Rassismus wird nicht mehr nur durch biologische Merkmale begründet. Man rufe sich nur die in den letzten Jahren laut gewordene Argumentation in Erinnerung, die von einem "Clash der Kulturen" spricht, oder die Angstszenarien der "Überfremdung", die von manchen österreichischen PolitikerInnen forciert werden. Neorassismus oder "kultureller Rassismus" argumentiert mit unterschiedlichen, angeblich unvereinbaren Kulturen, Geschichten, Traditionen, Sitten etc.

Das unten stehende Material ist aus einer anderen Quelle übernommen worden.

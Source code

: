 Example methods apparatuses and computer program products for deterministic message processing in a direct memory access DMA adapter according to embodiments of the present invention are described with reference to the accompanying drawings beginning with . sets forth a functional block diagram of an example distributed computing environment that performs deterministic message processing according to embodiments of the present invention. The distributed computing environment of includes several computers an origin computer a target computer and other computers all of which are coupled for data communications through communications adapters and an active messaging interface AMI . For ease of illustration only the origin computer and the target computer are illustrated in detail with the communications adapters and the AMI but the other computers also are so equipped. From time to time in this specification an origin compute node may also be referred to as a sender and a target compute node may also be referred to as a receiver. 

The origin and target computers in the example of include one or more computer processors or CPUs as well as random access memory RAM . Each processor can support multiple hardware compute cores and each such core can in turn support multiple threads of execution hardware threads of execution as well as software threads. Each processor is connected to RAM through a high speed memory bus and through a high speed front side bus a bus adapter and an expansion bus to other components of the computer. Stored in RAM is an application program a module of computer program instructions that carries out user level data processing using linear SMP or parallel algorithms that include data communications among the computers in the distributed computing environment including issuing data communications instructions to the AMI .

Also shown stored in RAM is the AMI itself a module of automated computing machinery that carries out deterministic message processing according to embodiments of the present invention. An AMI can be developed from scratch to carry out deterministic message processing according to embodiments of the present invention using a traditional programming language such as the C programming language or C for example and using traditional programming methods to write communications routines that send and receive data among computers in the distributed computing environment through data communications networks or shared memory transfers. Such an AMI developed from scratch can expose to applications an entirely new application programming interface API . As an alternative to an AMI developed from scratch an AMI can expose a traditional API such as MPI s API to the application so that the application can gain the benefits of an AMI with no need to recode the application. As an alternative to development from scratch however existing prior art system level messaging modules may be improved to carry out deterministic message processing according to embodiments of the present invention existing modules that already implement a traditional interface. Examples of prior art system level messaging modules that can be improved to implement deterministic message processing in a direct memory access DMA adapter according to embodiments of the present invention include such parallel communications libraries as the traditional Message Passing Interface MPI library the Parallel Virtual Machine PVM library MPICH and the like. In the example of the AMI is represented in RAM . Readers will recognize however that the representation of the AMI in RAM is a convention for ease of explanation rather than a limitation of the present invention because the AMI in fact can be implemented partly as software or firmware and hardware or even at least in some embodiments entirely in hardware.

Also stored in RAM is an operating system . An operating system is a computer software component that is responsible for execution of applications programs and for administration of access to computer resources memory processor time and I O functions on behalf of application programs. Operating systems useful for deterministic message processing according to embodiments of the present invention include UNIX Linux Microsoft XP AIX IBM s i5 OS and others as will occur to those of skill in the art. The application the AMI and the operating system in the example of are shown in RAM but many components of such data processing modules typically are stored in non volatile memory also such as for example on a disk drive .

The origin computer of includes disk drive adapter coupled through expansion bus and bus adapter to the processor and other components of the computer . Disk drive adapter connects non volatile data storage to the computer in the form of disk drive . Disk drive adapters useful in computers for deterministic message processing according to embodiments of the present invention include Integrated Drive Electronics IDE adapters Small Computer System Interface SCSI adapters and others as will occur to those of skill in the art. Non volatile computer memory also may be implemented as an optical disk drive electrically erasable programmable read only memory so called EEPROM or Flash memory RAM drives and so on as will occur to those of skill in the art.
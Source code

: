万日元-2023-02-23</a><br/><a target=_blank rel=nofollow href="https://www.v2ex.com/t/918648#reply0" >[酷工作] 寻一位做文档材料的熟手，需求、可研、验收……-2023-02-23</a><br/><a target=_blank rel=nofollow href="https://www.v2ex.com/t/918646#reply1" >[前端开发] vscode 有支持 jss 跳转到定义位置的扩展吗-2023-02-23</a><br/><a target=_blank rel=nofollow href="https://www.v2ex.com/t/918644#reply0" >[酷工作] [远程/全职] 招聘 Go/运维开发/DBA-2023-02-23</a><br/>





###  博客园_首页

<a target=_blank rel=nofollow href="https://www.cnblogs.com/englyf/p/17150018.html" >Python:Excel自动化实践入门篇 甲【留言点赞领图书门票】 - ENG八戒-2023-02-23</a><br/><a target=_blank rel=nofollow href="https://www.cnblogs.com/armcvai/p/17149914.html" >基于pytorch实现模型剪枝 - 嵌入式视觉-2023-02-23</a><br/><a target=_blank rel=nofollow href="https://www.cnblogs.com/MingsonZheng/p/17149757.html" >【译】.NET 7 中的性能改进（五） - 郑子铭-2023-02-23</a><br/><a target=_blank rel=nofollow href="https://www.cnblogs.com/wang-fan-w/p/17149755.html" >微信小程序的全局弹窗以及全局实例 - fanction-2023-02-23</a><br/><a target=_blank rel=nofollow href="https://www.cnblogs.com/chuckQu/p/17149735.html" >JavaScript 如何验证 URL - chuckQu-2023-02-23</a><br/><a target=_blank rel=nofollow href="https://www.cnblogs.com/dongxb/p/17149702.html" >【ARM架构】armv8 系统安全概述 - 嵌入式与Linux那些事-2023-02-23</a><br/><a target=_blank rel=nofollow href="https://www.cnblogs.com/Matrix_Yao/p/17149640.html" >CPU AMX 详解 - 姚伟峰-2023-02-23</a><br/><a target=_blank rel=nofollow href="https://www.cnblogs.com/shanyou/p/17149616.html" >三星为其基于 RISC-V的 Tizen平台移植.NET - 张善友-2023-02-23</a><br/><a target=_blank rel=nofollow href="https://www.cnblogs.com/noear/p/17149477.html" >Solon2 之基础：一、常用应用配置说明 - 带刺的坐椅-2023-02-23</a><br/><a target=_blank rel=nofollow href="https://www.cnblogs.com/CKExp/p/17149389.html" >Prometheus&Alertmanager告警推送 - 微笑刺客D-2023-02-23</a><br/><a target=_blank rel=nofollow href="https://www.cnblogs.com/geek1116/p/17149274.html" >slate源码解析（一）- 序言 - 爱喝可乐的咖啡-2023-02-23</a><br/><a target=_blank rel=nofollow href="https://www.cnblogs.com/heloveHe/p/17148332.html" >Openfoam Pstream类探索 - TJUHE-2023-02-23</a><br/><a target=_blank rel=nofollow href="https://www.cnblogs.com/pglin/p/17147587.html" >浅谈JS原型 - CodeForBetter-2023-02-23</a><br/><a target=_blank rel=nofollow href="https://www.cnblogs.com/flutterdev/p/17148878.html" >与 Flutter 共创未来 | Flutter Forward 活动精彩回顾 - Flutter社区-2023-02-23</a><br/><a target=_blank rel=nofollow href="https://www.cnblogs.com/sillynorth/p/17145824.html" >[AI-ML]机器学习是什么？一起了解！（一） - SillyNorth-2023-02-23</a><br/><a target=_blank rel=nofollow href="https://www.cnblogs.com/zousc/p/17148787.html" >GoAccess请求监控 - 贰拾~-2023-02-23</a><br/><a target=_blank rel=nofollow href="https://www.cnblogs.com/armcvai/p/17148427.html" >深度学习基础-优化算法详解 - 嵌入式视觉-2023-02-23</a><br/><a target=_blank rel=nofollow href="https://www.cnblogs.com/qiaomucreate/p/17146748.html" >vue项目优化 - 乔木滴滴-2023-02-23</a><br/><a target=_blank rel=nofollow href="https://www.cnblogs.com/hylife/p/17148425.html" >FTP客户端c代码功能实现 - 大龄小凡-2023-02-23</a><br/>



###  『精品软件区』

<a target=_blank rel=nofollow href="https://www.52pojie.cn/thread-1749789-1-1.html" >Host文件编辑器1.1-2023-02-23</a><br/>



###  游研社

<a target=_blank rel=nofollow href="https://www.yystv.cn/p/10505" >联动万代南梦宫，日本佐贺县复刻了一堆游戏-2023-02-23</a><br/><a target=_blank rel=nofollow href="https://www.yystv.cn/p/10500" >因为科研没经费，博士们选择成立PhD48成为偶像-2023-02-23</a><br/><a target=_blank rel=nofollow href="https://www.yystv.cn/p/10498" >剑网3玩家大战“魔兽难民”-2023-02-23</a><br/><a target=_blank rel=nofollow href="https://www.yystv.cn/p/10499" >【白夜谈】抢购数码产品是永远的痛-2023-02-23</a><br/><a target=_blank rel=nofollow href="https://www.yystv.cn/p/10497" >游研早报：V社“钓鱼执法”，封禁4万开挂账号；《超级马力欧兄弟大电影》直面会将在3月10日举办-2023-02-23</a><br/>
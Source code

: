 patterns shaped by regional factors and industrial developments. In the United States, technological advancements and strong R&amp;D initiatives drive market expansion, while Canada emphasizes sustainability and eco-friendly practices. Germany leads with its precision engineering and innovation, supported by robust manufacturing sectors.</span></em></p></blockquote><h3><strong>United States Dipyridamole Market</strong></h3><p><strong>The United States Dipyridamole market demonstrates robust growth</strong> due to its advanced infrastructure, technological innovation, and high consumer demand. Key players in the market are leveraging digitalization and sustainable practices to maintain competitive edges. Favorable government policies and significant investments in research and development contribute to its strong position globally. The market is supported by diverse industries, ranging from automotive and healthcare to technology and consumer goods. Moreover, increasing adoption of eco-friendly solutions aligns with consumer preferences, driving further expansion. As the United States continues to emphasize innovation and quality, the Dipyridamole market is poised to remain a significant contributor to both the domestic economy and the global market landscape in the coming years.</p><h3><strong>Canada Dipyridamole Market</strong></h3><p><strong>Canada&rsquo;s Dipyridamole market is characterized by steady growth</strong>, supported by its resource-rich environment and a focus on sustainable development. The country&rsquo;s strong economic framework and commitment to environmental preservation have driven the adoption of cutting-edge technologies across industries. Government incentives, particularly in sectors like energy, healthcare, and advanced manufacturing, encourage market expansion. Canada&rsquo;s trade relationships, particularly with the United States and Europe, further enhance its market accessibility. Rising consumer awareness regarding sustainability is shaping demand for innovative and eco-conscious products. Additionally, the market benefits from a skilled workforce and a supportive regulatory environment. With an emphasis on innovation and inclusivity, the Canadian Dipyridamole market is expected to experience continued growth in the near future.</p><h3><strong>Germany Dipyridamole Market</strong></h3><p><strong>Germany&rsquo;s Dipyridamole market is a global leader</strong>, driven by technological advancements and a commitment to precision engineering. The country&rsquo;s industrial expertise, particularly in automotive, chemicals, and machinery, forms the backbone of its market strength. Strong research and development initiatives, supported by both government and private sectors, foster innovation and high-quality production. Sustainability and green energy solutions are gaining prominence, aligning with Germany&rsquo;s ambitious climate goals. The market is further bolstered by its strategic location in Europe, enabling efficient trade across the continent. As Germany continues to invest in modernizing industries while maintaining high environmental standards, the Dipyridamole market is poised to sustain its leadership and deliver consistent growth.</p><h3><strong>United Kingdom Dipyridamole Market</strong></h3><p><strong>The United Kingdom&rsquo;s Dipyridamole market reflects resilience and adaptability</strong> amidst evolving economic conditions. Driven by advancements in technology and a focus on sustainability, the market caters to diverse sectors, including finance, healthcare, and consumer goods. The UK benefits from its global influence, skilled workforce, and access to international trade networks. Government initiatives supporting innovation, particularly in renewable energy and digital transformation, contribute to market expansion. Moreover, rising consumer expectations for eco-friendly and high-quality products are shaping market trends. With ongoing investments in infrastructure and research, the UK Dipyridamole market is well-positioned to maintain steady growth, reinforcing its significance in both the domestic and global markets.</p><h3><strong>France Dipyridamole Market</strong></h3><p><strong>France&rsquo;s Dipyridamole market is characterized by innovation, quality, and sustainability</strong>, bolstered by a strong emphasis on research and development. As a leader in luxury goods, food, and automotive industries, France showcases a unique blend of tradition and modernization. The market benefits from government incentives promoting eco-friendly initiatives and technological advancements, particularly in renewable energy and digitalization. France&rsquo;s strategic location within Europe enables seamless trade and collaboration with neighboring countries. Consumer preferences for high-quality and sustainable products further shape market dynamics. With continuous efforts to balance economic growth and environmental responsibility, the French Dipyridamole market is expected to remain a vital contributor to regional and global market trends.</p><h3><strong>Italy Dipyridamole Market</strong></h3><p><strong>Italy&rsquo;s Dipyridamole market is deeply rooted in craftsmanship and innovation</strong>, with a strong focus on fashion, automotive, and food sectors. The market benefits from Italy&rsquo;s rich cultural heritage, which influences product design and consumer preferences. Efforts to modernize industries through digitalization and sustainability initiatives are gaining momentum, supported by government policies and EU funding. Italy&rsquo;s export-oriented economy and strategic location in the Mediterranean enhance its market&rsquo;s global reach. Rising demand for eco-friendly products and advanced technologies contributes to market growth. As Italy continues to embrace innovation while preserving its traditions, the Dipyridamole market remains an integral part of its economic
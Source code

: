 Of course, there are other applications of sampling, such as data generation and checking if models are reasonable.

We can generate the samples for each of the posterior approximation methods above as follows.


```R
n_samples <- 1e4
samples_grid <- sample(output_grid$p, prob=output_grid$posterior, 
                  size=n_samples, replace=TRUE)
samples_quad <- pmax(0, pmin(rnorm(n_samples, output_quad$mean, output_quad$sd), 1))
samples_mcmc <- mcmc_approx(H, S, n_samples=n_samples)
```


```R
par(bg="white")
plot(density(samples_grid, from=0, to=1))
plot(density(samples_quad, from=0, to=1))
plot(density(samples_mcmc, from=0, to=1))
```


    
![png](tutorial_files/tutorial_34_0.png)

Diese Erkenntnis ist in der Rassismusforschung zentral, um ein relativ neues Phänomen vom alten, biologistischen Rassismus unterscheiden zu können.

"Die anderen" Meist in einem Atemzug mit Rassismus wird oftmals "Fremdenfeindlichkeit" genannt. Mit Fremdenfeindlichkeit und ähnlichen Termini wird jedoch selten eine alle "Fremden" generell betreffende "Feindlichkeit" gemeint: Eher selten sind in Österreich Diskriminierungen oder Übergriffe, die sich gegen blonde, weiße AmerikanerInnen richten, obwohl diese auch "Fremde" sind. Das bedeutet, dass durch einen Sprachgebrauch, der zwar "Fremde" sagt, aber nur "Türken", "Nigerianer" oder "Flüchtlinge" meint, Realität verschleiert wird. Denn es wird implizit gesagt und angenommen, dass jede und jeder versteht, dass "Fremde" nicht einfach andere als österreichische StaatsbürgerInnen sind, sondern dass "Fremde" eine bestimmte Gruppe unter diesen Nicht-ÖsterreicherInnen darstellen.

Des weiteren wird damit die Tatsache verleugnet, dass "fremdenfeindliche" Übergriffe oftmals auch auf österreichische StaatsbürgerInnen verübt werden, die aufgrund äußerlicher oder sprachlicher Merkmale als "Fremde" eingestuft werden. Rassistische Diskriminierungen, wie die eingangs beschriebenen, basieren also auf einer scheinbar einsichtigen Unterscheidung zwischen "uns" und "den anderen", die dann einer Wertung unterzogen wird und zum Nachteil der letzteren Gruppe ausfällt. Was tun? Rassismus ist ein gesellschaftliches und nicht vorrangig ein privates, psychologisches Phänomen und Problem: "Allgemeinen, von den spezifischen Rahmenbedingungen einer Gesellschaft beziehungsweise eines Staates losgelösten ,Fremdenhass' gibt es gar nicht, sondern nur die gezielte Ab- und Ausgrenzung von bestimmten Gruppen, die als ,Fremde' konstituiert werden", so der deutsche Politologe Christoph Butterwegge. Das bedeutet, dass Rassismus durchaus psychologisch erklärbar ist - Rassismus als Praxis ohne gesellschaftliche Einbettung aber nicht vorstellbar ist.

Ist man von der Sinnhaftigkeit dieser Perspektive überzeugt, dann steht auch außer Zweifel, dass man Rassismus auf gesamtgesellschaftlicher Ebene erkennen, analysieren und vor allem aktiv, hörbar und zivilcouragiert entgegentreten muss. Jede und jeder kann sich überlegen, welche Vorurteile das eigene Leben und Denken begleiten. Und woher man Meinungen über andere Menschen hat. Ob man nicht zu oft vorschnell urteilt oder vor-verurteilt - und ob man sich nicht von manchen dieser Vorurteile trennen möchte. Das wiederum können Einzelpersonen durchaus leisten. Je mehr, desto besser.

Die Autorin lebt und arbeitet als Soziolinguistin derzeit in Wien und ist Mitarbeiterin von ZARA - Verein für Zivilcourage und Anti-Rassismus-Arbeit.